Tuesday, December 25, 2012

NLRB issues significant decision on bargaining obligations

In Alan Ritchey, Inc., 359 NLRB No. 40 (December 14, 2012) (free download from the NLRB site) the Board has issued a significant decision expanding an employer's obligation to bargain over the imposition of discretionary discipline before imposing discipline on a bargaining unit employee. This obligation is met in the situation where a collective bargaining agreement which has a grievance and arbitration procedure in effect. The significance of this decision is the effect it will have on the period between a union becoming the bargaining representative, but before the union and employer have agreed to a first contract containing a grievance and arbitration mechanism.

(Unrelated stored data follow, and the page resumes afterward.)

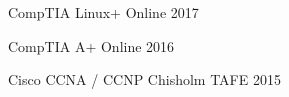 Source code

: 

\begin{cvhonors}

  \cvhonor
    {CompTIA Linux+} %
    {Online} %
    {} %
    {2017} %

 
  \cvhonor
    {CompTIA A+} %
    {Online} %
    {} %
    {2016} %

  \cvhonor
    {Cisco CCNA / CCNP} %
    {Chisholm TAFE} %
    {} %
    {2015} %

\end{cvhonors}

Discretionary discipline which has "a material, substantial, and significant impact on the employees’ terms and conditions of employment" may not be imposed without first providing the union with notice and the opportunity to bargain in good faith. Money quote:

Not every unilateral change that affects terms and conditions of employment triggers the duty to bargain. Rather, the Board asks “whether the changes had a material, substantial, and significant impact on the employees’ terms and conditions of employment.” Toledo Blade Co., 343 NLRB 385, 387 (2004) (emphasis added). This test is a pragmatic one, designed to avoid imposing a bargaining requirement in situations where bargaining is unlikely to produce a different result and, correspondingly, where unilateral action is unlikely to suggest to employees that the union is ineffectual or to precipitate a labor dispute. We draw on this basic principle, adjusted to fit the present context, today. Disciplinary actions such as suspension, demotion, and discharge plainly have an inevitable and immediate impact on employees’ tenure, status, or earnings. Requiring bargaining before these sanctions are imposed is appropriate, as we will explain, because of this impact on the employee and because of the harm caused to the union’s effectiveness as the employees’ representative if bargaining is postponed. Just as plainly, however, other actions that may nevertheless be referred to as discipline and that are rightly viewed as bargainable, such as oral and written warnings, have a lesser impact on employees, viewed as of the time when action is taken and assuming that they do not themselves automatically result in additional discipline based on an employer’s progressive disciplinary system. Bargaining over these lesser sanctions—which is required insofar as they have a “material, substantial, and significant impact” on terms and conditions of employment— may properly be deferred until after they are imposed.

This is a big deal. The case conveys upon represented employees a palpable benefit of unionization even before a contract can be negotiated. Employees immediately receive the benefit of brakes being provided to a suspension or termination of employment. An employer's existing policy, which is subject to employer's discretion, may not be continued unilaterally once the union achieves representative status.